Which patients should be studied?
“There is also a wider question of which are the right patient populations to look at,” according to Duncan Richards, MD, a clinical pharmacologist at the University of Oxford. (https://www.sciencemediacentre.org/expert-reaction-to-a-study-about-compassionate-use-of-remdesivir-for-patients-with-severe-covid-19/). “There is an increasing view that the most serious consequences of the disease result from the immune response as opposed to viral replication per se. The performance of antiviral treatments in general has been disappointing, perhaps for this reason. However, a bigger effect with these drugs might therefore be expected earlier in the disease rather than later phases.”
Side effects and death
As far as safety is concerned, 23% of patients in the trial experienced serious adverse events. This included multiple organ failure, septic shock, acute kidney injury and hypotension. In preclinical studies of remdesivir, the most notable adverse event observed was ridk to the liver through transaminitis, high levels of enzymes known as transaminases which play key roles in the functioning of the liver. The condition went away after the therapy was stopped (https://www.contagionlive.com/news/is-remdesivir-a-viable-option-for-treating-covid19). Other events seen in clinical trials were mild gastrointestinal upset and phlebitis, a vein inflammation common with drugs that are given intravenously. For more on known side effects of remdesivir see Coronavirus Treatment: Does It Already Exist?

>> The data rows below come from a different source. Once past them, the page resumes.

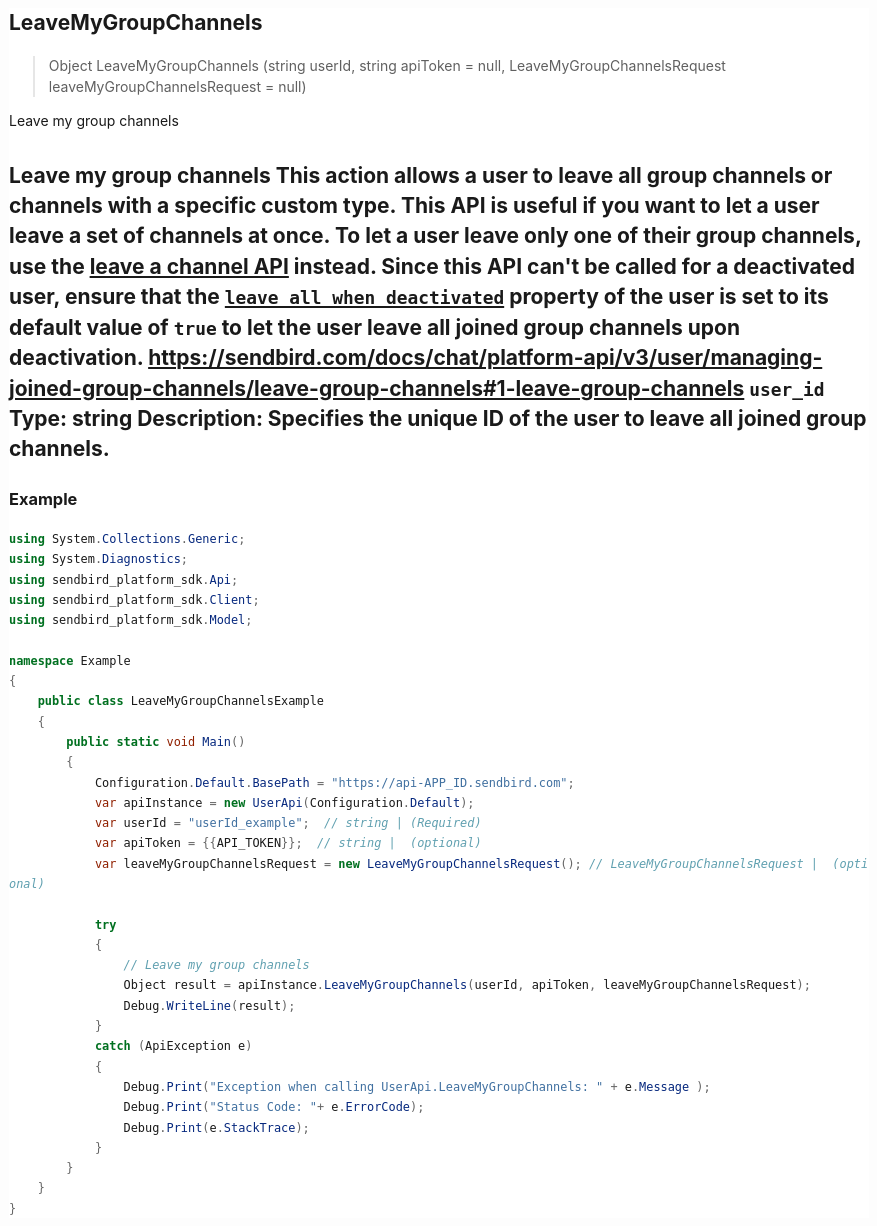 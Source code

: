 
## LeaveMyGroupChannels

> Object LeaveMyGroupChannels (string userId, string apiToken = null, LeaveMyGroupChannelsRequest leaveMyGroupChannelsRequest = null)

Leave my group channels

## Leave my group channels  This action allows a user to leave all group channels or channels with a specific custom type. This API is useful if you want to let a user leave a set of channels at once. To let a user leave only one of their group channels, use the [leave a channel API](https://sendbird.com/docs/chat/platform-api/v3/channel/managing-a-channel/leave-a-channel) instead.  Since this API can't be called for a deactivated user, ensure that the [<code>leave_all_when_deactivated</code>](https://sendbird.com/docs/chat/platform-api/v3/user/managing-users/update-a-user#2-request-body) property of the user is set to its default value of `true` to let the user leave all joined group channels upon deactivation.  https://sendbird.com/docs/chat/platform-api/v3/user/managing-joined-group-channels/leave-group-channels#1-leave-group-channels  `user_id`   Type: string   Description: Specifies the unique ID of the user to leave all joined group channels.

### Example

```csharp
using System.Collections.Generic;
using System.Diagnostics;
using sendbird_platform_sdk.Api;
using sendbird_platform_sdk.Client;
using sendbird_platform_sdk.Model;

namespace Example
{
    public class LeaveMyGroupChannelsExample
    {
        public static void Main()
        {
            Configuration.Default.BasePath = "https://api-APP_ID.sendbird.com";
            var apiInstance = new UserApi(Configuration.Default);
            var userId = "userId_example";  // string | (Required) 
            var apiToken = {{API_TOKEN}};  // string |  (optional) 
            var leaveMyGroupChannelsRequest = new LeaveMyGroupChannelsRequest(); // LeaveMyGroupChannelsRequest |  (optional) 

            try
            {
                // Leave my group channels
                Object result = apiInstance.LeaveMyGroupChannels(userId, apiToken, leaveMyGroupChannelsRequest);
                Debug.WriteLine(result);
            }
            catch (ApiException e)
            {
                Debug.Print("Exception when calling UserApi.LeaveMyGroupChannels: " + e.Message );
                Debug.Print("Status Code: "+ e.ErrorCode);
                Debug.Print(e.StackTrace);
            }
        }
    }
}
``` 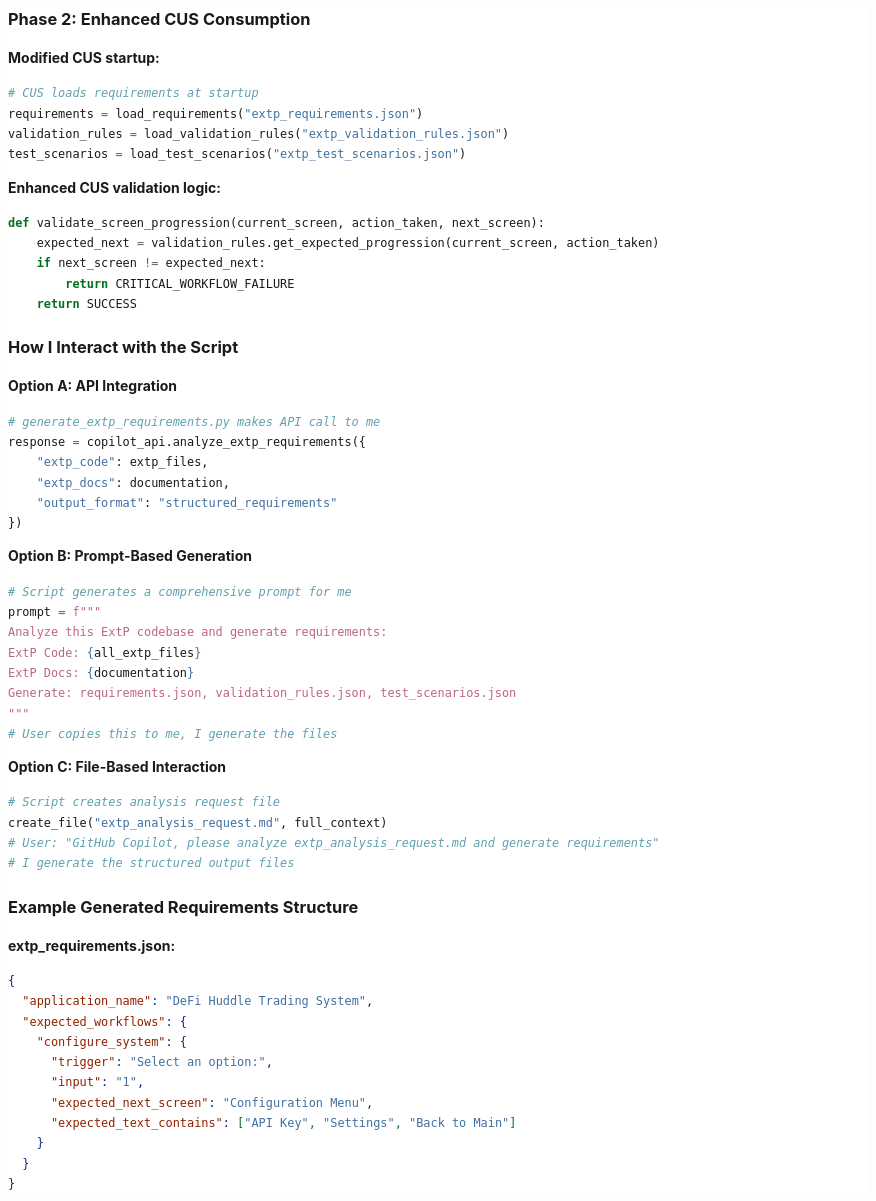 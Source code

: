 ### **Phase 2: Enhanced CUS Consumption**

**Modified CUS startup:**
```python
# CUS loads requirements at startup
requirements = load_requirements("extp_requirements.json")
validation_rules = load_validation_rules("extp_validation_rules.json")
test_scenarios = load_test_scenarios("extp_test_scenarios.json")
```

**Enhanced CUS validation logic:**
```python
def validate_screen_progression(current_screen, action_taken, next_screen):
    expected_next = validation_rules.get_expected_progression(current_screen, action_taken)
    if next_screen != expected_next:
        return CRITICAL_WORKFLOW_FAILURE
    return SUCCESS
```

### **How I Interact with the Script**

**Option A: API Integration**
```python
# generate_extp_requirements.py makes API call to me
response = copilot_api.analyze_extp_requirements({
    "extp_code": extp_files,
    "extp_docs": documentation,
    "output_format": "structured_requirements"
})
```

**Option B: Prompt-Based Generation**
```python
# Script generates a comprehensive prompt for me
prompt = f"""
Analyze this ExtP codebase and generate requirements:
ExtP Code: {all_extp_files}
ExtP Docs: {documentation}
Generate: requirements.json, validation_rules.json, test_scenarios.json
"""
# User copies this to me, I generate the files
```

**Option C: File-Based Interaction**
```python
# Script creates analysis request file
create_file("extp_analysis_request.md", full_context)
# User: "GitHub Copilot, please analyze extp_analysis_request.md and generate requirements"
# I generate the structured output files
```

### **Example Generated Requirements Structure**

**extp_requirements.json:**
```json
{
  "application_name": "DeFi Huddle Trading System",
  "expected_workflows": {
    "configure_system": {
      "trigger": "Select an option:",
      "input": "1",
      "expected_next_screen": "Configuration Menu",
      "expected_text_contains": ["API Key", "Settings", "Back to Main"]
    }
  }
}
```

How does remdesivir work in the body?
Despite the drawbacks of this latest study, there is still reason to believe remdesivir could be an effective treatment. The way remdesivir works in the body seems promising, at least in theory. The drug is designed to block the ability of COVID-19 cells to make copies of itself. As a result, the copies do not have the full RNA genome of the virus, preventing them from making additional copies or infecting other cells.
More drug trials coming
We really won’t have a better idea on the efficacy and safety of remdesivir until we get more data from more robust clinical trials. The bad news? One such trial that began in China in February has been discontinued due to enrollment difficulties. The good news is a readout of one of two trials Gilead has been conducting (separate from the NEJM study) is expected later this month. This trial is expected to enroll 2400 patients with COVID-19. Gilead’s other trial, in 1600 moderately ill patients, is expected in late May, as is an 800-plus global trial in moderate, severe and critical patients..
One red flag about the two Gilead trials is that the company has changed the primary endpoints (the measurement of success) in both. In the first trial, with severe patients, the original endpoint was number of patients released from hospital by day 14; for the second trial due in May, the goal was normalization of temperature and oxygen levels through day 14. Endpoints for both are now improvement on a seven point scale with 0 being death and 7 being released from hospital.

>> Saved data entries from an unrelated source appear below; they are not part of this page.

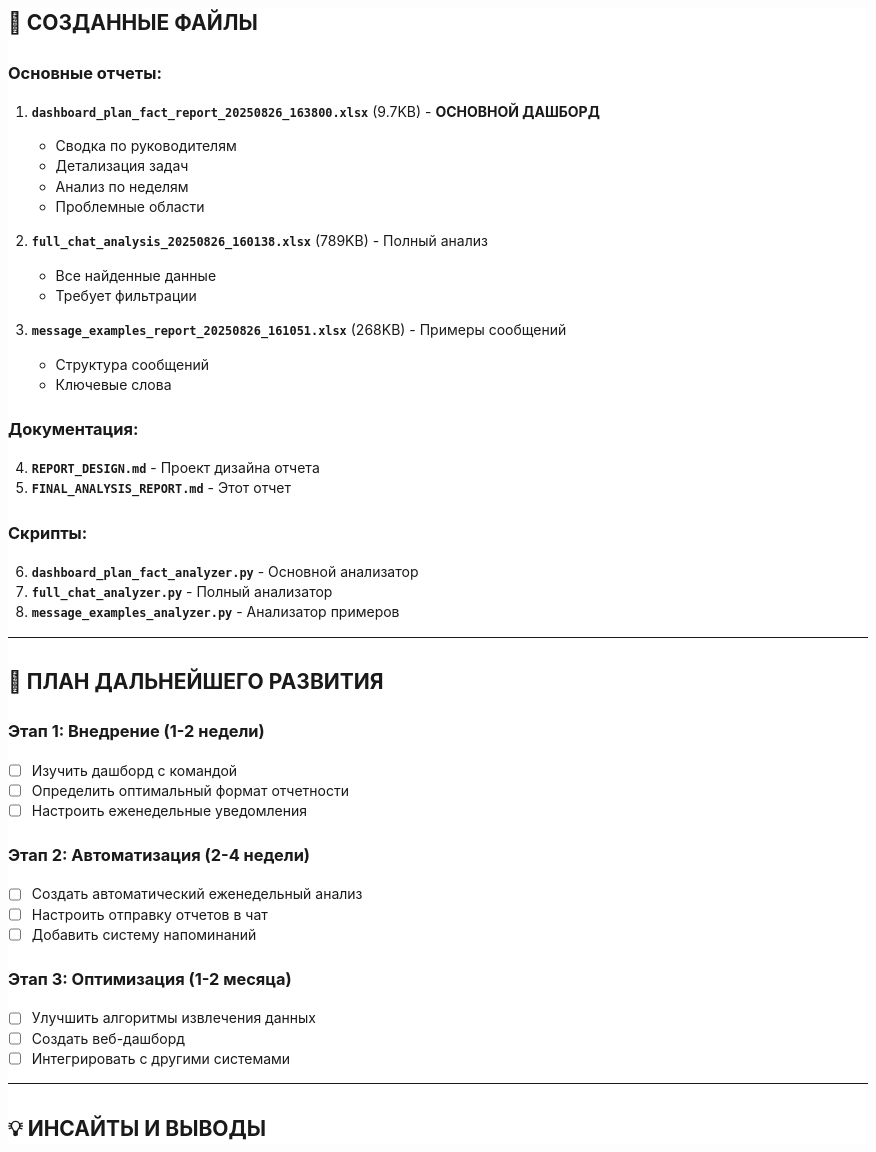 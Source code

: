 ## 📁 СОЗДАННЫЕ ФАЙЛЫ

### Основные отчеты:
1. **`dashboard_plan_fact_report_20250826_163800.xlsx`** (9.7KB) - **ОСНОВНОЙ ДАШБОРД**
   - Сводка по руководителям
   - Детализация задач
   - Анализ по неделям
   - Проблемные области

2. **`full_chat_analysis_20250826_160138.xlsx`** (789KB) - Полный анализ
   - Все найденные данные
   - Требует фильтрации

3. **`message_examples_report_20250826_161051.xlsx`** (268KB) - Примеры сообщений
   - Структура сообщений
   - Ключевые слова

### Документация:
4. **`REPORT_DESIGN.md`** - Проект дизайна отчета
5. **`FINAL_ANALYSIS_REPORT.md`** - Этот отчет

### Скрипты:
6. **`dashboard_plan_fact_analyzer.py`** - Основной анализатор
7. **`full_chat_analyzer.py`** - Полный анализатор
8. **`message_examples_analyzer.py`** - Анализатор примеров

---

## 🚀 ПЛАН ДАЛЬНЕЙШЕГО РАЗВИТИЯ

### Этап 1: Внедрение (1-2 недели)
- [ ] Изучить дашборд с командой
- [ ] Определить оптимальный формат отчетности
- [ ] Настроить еженедельные уведомления

### Этап 2: Автоматизация (2-4 недели)
- [ ] Создать автоматический еженедельный анализ
- [ ] Настроить отправку отчетов в чат
- [ ] Добавить систему напоминаний

### Этап 3: Оптимизация (1-2 месяца)
- [ ] Улучшить алгоритмы извлечения данных
- [ ] Создать веб-дашборд
- [ ] Интегрировать с другими системами

---

## 💡 ИНСАЙТЫ И ВЫВОДЫ
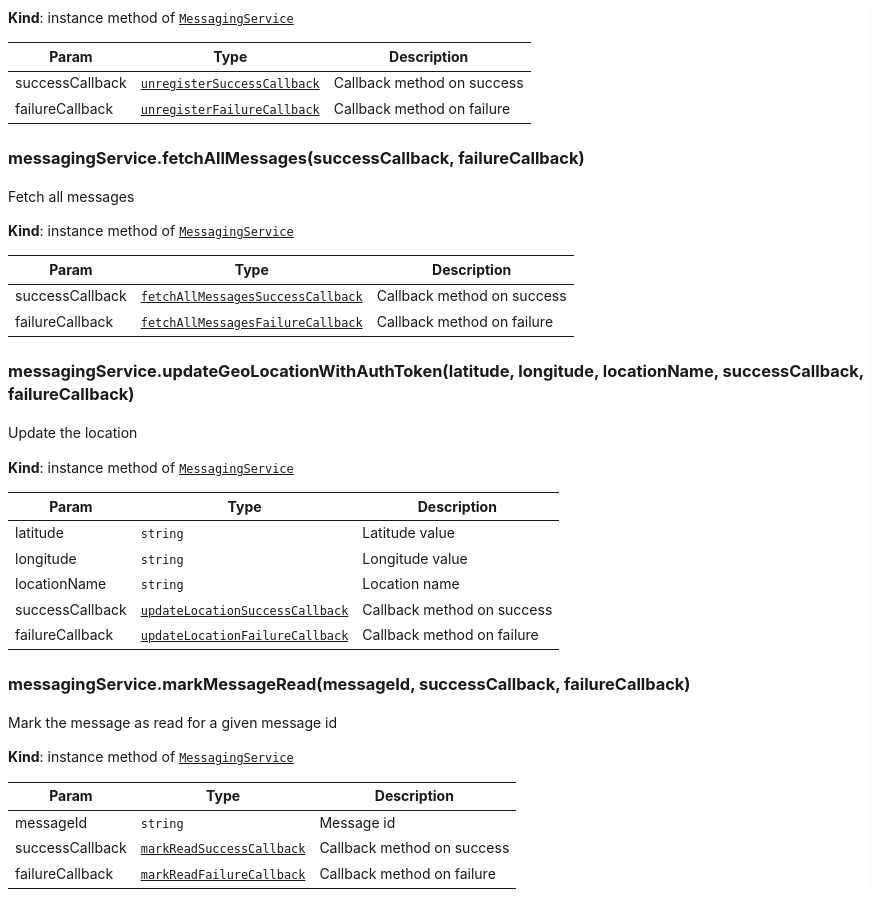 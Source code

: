 **Kind**: instance method of <code>[MessagingService](#MessagingService)</code>  

| Param | Type | Description |
| --- | --- | --- |
| successCallback | <code>[unregisterSuccessCallback](#unregisterSuccessCallback)</code> | Callback method on success |
| failureCallback | <code>[unregisterFailureCallback](#unregisterFailureCallback)</code> | Callback method on failure |

<a name="MessagingService+fetchAllMessages"></a>

### messagingService.fetchAllMessages(successCallback, failureCallback)
Fetch all messages

**Kind**: instance method of <code>[MessagingService](#MessagingService)</code>  

| Param | Type | Description |
| --- | --- | --- |
| successCallback | <code>[fetchAllMessagesSuccessCallback](#fetchAllMessagesSuccessCallback)</code> | Callback method on success |
| failureCallback | <code>[fetchAllMessagesFailureCallback](#fetchAllMessagesFailureCallback)</code> | Callback method on failure |

<a name="MessagingService+updateGeoLocationWithAuthToken"></a>

### messagingService.updateGeoLocationWithAuthToken(latitude, longitude, locationName, successCallback, failureCallback)
Update the location

**Kind**: instance method of <code>[MessagingService](#MessagingService)</code>  

| Param | Type | Description |
| --- | --- | --- |
| latitude | <code>string</code> | Latitude value |
| longitude | <code>string</code> | Longitude value |
| locationName | <code>string</code> | Location name |
| successCallback | <code>[updateLocationSuccessCallback](#updateLocationSuccessCallback)</code> | Callback method on success |
| failureCallback | <code>[updateLocationFailureCallback](#updateLocationFailureCallback)</code> | Callback method on failure |

<a name="MessagingService+markMessageRead"></a>

### messagingService.markMessageRead(messageId, successCallback, failureCallback)
Mark the message as read for a given message id

**Kind**: instance method of <code>[MessagingService](#MessagingService)</code>  

| Param | Type | Description |
| --- | --- | --- |
| messageId | <code>string</code> | Message id |
| successCallback | <code>[markReadSuccessCallback](#markReadSuccessCallback)</code> | Callback method on success |
| failureCallback | <code>[markReadFailureCallback](#markReadFailureCallback)</code> | Callback method on failure |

“Some of the currently recruiting trials have more than one active treatment as well as a placebo group, and they will have even more valuable results,” noted Stephen Evans, a professor of pharmacoepidemiology at the London School of Hygiene & Tropical Medicine. “It is a first step to show that a drug is better than nothing (the intention of using a placebo as a comparator), but it is as important to know which of perhaps several drugs that work, which is better or best.”